Since basic restrictions could go a long way to protect our citizens, it seems like a logical solution. However, the National Rifle Association (NRA) has consistently voiced strenuous opposition to any form of gun control. They claim that allowing more citizens to own guns creates a safer society and present concern for the removal of our constitutional rights. Afraid of changing the status quo, the NRA has unwaveringly defended the Second Amendment. But when the status quo is not keeping people safe, it’s time for a change. Instead of adamant inflexibility, the NRA could work with lawmakers to keep guns out of the hands of unsafe individuals.
A simple solution to gun safety that the NRA should be able to get behind is mandated education. Connecticut is consistently ranked to have some of the strictest gun laws in the nation and, according to the Giffords Law Center, is graded an A- on its annual gun law scorecard. Yet, Connecticut still lacks safety standards.
We can look to our neighboring states for examples of steps to ensure safe firearm purchases. In New York, Bill S1701 was recently developed and is going through the state legislature. This bill will require persons possessing firearms to hold a safety certificate. If the bill passes, all new gun owners would have to undergo five hours of classroom instruction on gun safety and gun regulations and then two hours of hands-on education at a firing range. The purpose of this bill is to reduce the number of unintentional shootings by ensuring all gun owners know how to use and store their firearms safely. It also requires that all gun owners demonstrate knowledge of current laws.
Would Connecticut consider educational courses for firearm owners? Creating a safety culture around guns will reduce the amount of misuse and, therefore, mitigate preventable trauma and deaths.
The death of a 15-year-old boy in Hartford in early October marked the city’s 32nd gun death of this year. With these increasing homicide rates, Hartford Hospital, Yale New Haven Health, Connecticut Children’s Hospital, and Saint Francis Hospital have joined the nationwide campaign for public awareness and interventions in preventing death by gunfire. These Connecticut Hospitals intend to decrease the number of deaths by addressing and screening families with firearms. This campaign hopes to encourage families to ask others confidently about access to firearms and storage.
Unfortunately, current gun regulations have failed us.
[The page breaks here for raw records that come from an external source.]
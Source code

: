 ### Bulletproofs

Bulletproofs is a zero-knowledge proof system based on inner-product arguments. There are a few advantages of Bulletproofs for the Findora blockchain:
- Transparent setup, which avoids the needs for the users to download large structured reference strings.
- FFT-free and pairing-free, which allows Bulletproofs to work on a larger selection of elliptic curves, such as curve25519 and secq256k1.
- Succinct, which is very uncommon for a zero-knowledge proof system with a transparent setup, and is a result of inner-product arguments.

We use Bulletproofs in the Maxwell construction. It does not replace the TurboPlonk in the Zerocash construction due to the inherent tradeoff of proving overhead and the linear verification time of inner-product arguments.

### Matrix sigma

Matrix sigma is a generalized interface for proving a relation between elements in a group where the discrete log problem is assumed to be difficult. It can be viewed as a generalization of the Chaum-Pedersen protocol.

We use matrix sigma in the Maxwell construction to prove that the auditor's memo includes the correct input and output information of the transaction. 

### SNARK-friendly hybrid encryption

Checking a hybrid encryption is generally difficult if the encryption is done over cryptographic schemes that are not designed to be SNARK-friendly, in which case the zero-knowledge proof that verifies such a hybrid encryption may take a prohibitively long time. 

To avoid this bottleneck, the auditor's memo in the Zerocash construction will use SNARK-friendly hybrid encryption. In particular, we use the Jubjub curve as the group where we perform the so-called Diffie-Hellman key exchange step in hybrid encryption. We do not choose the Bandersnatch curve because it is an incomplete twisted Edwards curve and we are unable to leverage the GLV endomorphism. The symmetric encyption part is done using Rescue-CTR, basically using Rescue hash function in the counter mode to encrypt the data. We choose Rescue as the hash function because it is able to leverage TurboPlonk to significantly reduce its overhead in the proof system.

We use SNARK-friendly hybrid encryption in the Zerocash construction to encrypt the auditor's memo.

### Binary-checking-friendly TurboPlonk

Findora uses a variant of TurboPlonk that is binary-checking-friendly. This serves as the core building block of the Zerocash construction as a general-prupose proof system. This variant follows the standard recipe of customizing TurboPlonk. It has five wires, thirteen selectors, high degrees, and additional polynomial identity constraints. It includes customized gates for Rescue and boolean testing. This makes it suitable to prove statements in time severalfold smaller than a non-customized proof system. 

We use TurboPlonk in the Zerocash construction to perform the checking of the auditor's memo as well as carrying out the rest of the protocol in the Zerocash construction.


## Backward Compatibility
Too many people are fearful of living in a society with guns. Parents fear for their children’s lives as they go off to school. We hope lawmakers will see this as a public health problem that is treatable with proper screening, education, and safety precautions. With that, we can restore peace and security, so communities have the chance to thrive.
The authors are candidates in the Doctor of Nursing Practice-Family Nurse Practitioner program at Sacred Heart University’s College of Nursing.